Where the records below have a line with "details", that line is to be copied.

(Saved data entries)
========================
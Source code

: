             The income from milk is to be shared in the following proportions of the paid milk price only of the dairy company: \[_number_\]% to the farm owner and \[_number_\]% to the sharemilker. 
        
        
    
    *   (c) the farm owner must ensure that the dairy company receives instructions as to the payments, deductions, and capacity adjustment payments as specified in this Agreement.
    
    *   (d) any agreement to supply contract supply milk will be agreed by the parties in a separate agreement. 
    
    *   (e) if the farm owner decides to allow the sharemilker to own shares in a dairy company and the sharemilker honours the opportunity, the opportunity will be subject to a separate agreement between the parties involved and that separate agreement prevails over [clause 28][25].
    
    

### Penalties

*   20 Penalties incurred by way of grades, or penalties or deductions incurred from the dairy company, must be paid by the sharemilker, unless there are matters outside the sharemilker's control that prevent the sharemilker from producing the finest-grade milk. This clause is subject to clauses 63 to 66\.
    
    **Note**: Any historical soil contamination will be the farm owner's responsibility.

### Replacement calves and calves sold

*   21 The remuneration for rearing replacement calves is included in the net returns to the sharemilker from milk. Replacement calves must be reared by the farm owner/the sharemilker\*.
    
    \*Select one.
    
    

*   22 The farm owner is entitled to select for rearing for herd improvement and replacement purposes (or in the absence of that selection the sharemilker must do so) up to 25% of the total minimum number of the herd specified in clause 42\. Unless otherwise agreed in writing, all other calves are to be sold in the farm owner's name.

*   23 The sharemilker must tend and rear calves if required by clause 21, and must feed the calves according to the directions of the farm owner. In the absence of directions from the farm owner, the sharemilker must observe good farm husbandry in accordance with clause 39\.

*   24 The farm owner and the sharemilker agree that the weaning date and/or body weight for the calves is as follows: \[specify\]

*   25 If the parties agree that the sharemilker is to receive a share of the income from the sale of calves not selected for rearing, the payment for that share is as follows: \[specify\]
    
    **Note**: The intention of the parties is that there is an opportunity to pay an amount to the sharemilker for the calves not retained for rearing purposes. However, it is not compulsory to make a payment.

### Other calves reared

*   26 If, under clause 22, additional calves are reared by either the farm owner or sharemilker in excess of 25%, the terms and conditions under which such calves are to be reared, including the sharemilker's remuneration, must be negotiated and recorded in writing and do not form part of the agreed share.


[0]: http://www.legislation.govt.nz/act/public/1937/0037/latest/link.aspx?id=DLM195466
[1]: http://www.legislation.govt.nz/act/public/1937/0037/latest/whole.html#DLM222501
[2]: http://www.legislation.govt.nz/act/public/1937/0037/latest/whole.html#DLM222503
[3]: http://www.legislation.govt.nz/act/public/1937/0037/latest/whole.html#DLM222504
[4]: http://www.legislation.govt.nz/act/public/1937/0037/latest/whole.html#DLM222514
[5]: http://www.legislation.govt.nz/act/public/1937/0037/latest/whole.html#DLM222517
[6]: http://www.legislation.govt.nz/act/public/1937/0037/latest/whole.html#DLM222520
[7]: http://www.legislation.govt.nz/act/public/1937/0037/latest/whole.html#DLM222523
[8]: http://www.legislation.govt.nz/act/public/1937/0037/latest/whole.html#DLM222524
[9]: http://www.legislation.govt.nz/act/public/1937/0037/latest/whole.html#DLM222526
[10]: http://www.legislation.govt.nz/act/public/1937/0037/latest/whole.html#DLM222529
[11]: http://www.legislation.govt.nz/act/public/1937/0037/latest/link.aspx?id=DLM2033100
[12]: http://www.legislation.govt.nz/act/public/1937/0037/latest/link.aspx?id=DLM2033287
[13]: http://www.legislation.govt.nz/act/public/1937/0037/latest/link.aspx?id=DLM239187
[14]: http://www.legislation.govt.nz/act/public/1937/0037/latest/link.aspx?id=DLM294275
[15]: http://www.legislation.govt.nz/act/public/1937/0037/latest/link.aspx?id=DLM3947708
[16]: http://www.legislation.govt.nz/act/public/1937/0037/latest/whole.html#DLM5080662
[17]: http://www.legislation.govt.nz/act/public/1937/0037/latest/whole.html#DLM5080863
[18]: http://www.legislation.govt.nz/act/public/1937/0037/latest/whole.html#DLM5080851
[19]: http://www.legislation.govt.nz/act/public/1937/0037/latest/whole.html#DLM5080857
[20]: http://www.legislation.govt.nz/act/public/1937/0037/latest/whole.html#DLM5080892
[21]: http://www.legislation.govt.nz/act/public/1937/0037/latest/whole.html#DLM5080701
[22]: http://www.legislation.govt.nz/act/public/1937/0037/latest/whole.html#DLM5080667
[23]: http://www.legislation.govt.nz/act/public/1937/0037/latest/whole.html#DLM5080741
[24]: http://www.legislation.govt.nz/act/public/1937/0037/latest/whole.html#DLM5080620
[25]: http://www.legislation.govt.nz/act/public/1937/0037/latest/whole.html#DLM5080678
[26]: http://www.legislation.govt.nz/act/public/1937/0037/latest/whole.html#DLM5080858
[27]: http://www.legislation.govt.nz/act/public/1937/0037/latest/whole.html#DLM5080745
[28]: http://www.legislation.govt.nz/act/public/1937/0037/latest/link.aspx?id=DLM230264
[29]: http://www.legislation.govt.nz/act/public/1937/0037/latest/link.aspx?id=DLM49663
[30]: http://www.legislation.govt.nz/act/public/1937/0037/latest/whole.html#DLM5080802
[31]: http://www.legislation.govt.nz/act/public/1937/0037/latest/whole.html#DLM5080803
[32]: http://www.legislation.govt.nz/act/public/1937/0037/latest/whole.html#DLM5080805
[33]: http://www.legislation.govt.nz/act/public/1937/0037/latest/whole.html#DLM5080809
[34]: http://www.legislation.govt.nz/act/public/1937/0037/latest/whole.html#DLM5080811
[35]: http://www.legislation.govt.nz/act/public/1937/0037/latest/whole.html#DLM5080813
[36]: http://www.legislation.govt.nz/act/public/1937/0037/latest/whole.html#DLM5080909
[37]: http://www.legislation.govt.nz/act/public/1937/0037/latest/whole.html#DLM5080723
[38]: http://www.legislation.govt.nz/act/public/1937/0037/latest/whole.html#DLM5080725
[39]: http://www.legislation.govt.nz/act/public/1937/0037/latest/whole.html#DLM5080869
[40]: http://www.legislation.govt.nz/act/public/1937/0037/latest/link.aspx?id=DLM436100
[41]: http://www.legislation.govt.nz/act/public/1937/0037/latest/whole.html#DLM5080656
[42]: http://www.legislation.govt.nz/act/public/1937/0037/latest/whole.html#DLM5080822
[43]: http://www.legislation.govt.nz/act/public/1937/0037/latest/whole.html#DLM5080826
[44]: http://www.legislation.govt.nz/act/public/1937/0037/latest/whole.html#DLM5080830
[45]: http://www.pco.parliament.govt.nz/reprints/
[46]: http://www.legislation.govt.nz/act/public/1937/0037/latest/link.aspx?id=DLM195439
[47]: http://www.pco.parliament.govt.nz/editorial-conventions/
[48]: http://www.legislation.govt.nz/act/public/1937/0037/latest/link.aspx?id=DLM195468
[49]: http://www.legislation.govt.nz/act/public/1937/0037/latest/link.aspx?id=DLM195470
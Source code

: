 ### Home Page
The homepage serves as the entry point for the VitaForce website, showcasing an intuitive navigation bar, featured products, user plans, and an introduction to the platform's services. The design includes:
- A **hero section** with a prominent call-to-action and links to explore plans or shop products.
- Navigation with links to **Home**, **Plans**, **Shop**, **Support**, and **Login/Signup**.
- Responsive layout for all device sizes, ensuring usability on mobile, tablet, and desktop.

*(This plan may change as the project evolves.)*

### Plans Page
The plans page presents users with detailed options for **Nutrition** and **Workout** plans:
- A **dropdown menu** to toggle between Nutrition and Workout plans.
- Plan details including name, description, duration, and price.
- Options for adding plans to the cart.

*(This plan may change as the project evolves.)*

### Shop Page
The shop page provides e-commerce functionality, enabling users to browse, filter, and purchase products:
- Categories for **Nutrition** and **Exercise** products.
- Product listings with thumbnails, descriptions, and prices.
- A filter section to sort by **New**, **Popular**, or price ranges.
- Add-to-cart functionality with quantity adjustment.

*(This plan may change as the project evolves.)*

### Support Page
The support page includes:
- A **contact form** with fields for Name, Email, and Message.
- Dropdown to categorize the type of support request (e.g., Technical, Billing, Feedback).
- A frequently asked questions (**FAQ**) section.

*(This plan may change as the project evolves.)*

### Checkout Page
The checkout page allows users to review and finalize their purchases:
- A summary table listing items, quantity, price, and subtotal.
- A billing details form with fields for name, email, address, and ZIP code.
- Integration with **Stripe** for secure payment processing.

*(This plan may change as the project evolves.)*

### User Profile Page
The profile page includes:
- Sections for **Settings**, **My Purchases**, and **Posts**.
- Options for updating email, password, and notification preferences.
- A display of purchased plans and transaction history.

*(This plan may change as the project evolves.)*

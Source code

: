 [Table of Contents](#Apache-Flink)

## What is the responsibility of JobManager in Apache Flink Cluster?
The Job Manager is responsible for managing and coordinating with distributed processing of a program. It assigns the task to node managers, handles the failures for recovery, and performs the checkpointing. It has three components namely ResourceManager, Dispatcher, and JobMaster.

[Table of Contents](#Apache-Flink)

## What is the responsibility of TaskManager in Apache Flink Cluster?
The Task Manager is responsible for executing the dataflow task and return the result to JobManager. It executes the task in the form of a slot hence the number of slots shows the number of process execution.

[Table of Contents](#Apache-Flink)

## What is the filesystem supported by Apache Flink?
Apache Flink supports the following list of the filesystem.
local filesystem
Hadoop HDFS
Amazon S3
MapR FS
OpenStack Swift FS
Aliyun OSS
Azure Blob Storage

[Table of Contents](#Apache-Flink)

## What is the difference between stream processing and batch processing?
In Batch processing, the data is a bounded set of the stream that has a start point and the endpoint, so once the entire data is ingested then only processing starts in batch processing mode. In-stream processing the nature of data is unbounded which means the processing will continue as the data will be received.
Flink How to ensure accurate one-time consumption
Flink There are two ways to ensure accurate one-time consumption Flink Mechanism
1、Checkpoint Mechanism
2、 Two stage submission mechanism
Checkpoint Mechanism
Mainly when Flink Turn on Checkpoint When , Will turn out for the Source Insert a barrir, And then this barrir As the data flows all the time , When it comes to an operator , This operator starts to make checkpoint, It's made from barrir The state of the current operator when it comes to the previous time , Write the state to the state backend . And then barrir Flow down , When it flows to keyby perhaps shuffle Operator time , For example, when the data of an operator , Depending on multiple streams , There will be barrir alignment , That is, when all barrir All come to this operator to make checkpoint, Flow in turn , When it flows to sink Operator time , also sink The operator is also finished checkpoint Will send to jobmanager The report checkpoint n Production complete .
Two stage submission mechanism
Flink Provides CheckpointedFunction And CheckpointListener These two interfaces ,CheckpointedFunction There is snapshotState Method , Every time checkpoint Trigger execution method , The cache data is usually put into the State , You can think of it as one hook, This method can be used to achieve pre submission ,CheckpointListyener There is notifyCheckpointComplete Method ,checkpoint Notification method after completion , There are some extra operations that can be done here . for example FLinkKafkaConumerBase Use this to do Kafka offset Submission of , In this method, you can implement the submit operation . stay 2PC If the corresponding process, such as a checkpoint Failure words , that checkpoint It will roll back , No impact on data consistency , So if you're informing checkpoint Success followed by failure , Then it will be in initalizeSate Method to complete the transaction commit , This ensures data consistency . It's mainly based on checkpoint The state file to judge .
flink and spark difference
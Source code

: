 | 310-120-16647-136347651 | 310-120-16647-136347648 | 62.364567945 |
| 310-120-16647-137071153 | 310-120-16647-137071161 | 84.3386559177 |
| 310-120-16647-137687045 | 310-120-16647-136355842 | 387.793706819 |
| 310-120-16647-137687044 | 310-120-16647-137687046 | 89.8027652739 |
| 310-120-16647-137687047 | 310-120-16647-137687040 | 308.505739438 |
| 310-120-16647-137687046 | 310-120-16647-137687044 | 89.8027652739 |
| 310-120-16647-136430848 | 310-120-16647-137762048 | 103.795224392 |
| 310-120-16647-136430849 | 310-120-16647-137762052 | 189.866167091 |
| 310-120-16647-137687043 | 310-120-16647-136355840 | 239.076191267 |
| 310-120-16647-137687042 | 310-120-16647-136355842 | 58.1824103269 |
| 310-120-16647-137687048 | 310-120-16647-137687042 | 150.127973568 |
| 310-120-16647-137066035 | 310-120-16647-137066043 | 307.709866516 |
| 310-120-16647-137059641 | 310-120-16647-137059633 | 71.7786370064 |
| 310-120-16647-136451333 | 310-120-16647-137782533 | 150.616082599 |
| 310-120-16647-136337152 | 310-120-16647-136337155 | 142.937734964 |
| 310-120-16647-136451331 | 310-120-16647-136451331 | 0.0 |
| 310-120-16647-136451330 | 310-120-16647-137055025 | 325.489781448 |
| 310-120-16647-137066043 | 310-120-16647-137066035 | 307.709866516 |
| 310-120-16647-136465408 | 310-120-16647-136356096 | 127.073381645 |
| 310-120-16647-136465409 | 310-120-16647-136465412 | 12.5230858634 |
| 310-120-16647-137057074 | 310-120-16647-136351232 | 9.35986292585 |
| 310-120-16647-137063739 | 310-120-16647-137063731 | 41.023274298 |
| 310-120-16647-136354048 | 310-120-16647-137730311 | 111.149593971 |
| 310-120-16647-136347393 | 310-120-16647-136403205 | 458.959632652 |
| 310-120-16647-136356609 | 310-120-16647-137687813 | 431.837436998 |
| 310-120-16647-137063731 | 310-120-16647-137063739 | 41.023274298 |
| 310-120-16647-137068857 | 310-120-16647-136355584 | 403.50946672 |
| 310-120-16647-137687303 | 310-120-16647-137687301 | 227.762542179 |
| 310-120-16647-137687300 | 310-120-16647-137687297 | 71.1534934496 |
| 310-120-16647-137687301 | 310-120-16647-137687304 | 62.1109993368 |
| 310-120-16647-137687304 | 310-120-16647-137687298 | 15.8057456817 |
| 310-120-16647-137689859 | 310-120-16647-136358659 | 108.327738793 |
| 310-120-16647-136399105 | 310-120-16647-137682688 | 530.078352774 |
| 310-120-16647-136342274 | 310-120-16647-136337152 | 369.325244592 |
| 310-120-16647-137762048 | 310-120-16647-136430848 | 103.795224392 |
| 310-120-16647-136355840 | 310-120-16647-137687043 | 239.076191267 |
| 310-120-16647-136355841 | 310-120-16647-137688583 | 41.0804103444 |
========================
_TASK SOLUTION_
- Plan details including name, description, duration, and price.
- A billing details form with fields for name, email, address, and ZIP code.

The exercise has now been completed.